Records for the task: Begin
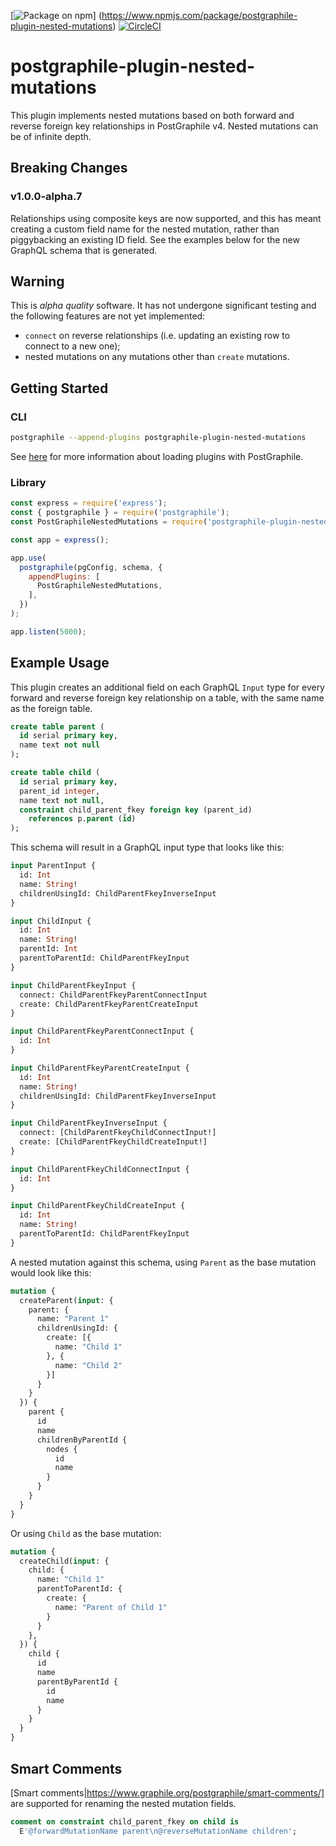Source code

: [![Package on npm](https://img.shields.io/npm/v/postgraphile-plugin-nested-mutations.svg)] (https://www.npmjs.com/package/postgraphile-plugin-nested-mutations) [![CircleCI](https://circleci.com/gh/mlipscombe/postgraphile-plugin-nested-mutations/tree/master.svg?style=svg)](https://circleci.com/gh/mlipscombe/postgraphile-plugin-nested-mutations/tree/master)

# postgraphile-plugin-nested-mutations
This plugin implements nested mutations based on both forward and reverse foreign
key relationships in PostGraphile v4.  Nested mutations can be of infinite depth.

## Breaking Changes

### v1.0.0-alpha.7

Relationships using composite keys are now supported, and this has meant creating
a custom field name for the nested mutation, rather than piggybacking an existing ID
field.  See the examples below for the new GraphQL schema that is generated.

## Warning
This is *alpha quality* software.  It has not undergone significant testing and 
the following features are not yet implemented:

 * `connect` on reverse relationships (i.e. updating an existing row to connect to a new one);
 * nested mutations on any mutations other than `create` mutations.

## Getting Started

### CLI

``` bash
postgraphile --append-plugins postgraphile-plugin-nested-mutations
```

See [here](https://www.graphile.org/postgraphile/extending/#loading-additional-plugins) for
more information about loading plugins with PostGraphile.

### Library

``` js
const express = require('express');
const { postgraphile } = require('postgraphile');
const PostGraphileNestedMutations = require('postgraphile-plugin-nested-mutations');

const app = express();

app.use(
  postgraphile(pgConfig, schema, {
    appendPlugins: [
      PostGraphileNestedMutations,
    ],
  })
);

app.listen(5000);
```

## Example Usage

This plugin creates an additional field on each GraphQL `Input` type for every forward
and reverse foreign key relationship on a table, with the same name as the foreign table.

``` sql
create table parent (
  id serial primary key,
  name text not null
);

create table child (
  id serial primary key,
  parent_id integer,
  name text not null,
  constraint child_parent_fkey foreign key (parent_id)
    references p.parent (id)
);
```

This schema will result in a GraphQL input type that looks like this:

``` graphql
input ParentInput {
  id: Int
  name: String!
  childrenUsingId: ChildParentFkeyInverseInput
}

input ChildInput {
  id: Int
  name: String!
  parentId: Int
  parentToParentId: ChildParentFkeyInput
}

input ChildParentFkeyInput {
  connect: ChildParentFkeyParentConnectInput
  create: ChildParentFkeyParentCreateInput
}

input ChildParentFkeyParentConnectInput {
  id: Int
}

input ChildParentFkeyParentCreateInput {
  id: Int
  name: String!
  childrenUsingId: ChildParentFkeyInverseInput
}

input ChildParentFkeyInverseInput {
  connect: [ChildParentFkeyChildConnectInput!]
  create: [ChildParentFkeyChildCreateInput!]
}

input ChildParentFkeyChildConnectInput {
  id: Int
}

input ChildParentFkeyChildCreateInput {
  id: Int
  name: String!
  parentToParentId: ChildParentFkeyInput
}
```

A nested mutation against this schema, using `Parent` as the base mutation
would look like this:

``` graphql
mutation {
  createParent(input: {
    parent: {
      name: "Parent 1"
      childrenUsingId: {
        create: [{
          name: "Child 1"
        }, {
          name: "Child 2"
        }]
      }
    }
  }) {
    parent {
      id
      name
      childrenByParentId {
        nodes {
          id
          name
        }
      }
    }
  }
}
```

Or using `Child` as the base mutation:

``` graphql
mutation {
  createChild(input: {
    child: {
      name: "Child 1"
      parentToParentId: {
        create: {
          name: "Parent of Child 1"
        }
      }
    },
  }) {
    child {
      id
      name
      parentByParentId {
        id
        name
      }
    }
  }
}
```

## Smart Comments

[Smart comments|https://www.graphile.org/postgraphile/smart-comments/] are supported for 
renaming the nested mutation fields.

```sql
comment on constraint child_parent_fkey on child is
  E'@forwardMutationName parent\n@reverseMutationName children';
```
Records for the task: End
# Assignment:
Repeat, with no pictures, every line from the top of the entries above through the line that has "Relationships using composite", keeping each one exact.

# Solution to this problem:
Source code

: [![Package on npm](https://img.shields.io/npm/v/postgraphile-plugin-nested-mutations.svg)] (https://www.npmjs.com/package/postgraphile-plugin-nested-mutations) [![CircleCI](https://circleci.com/gh/mlipscombe/postgraphile-plugin-nested-mutations/tree/master.svg?style=svg)](https://circleci.com/gh/mlipscombe/postgraphile-plugin-nested-mutations/tree/master)

# postgraphile-plugin-nested-mutations
This plugin implements nested mutations based on both forward and reverse foreign
key relationships in PostGraphile v4.  Nested mutations can be of infinite depth.

## Breaking Changes

### v1.0.0-alpha.7

Relationships using composite keys are now supported, and this has meant creating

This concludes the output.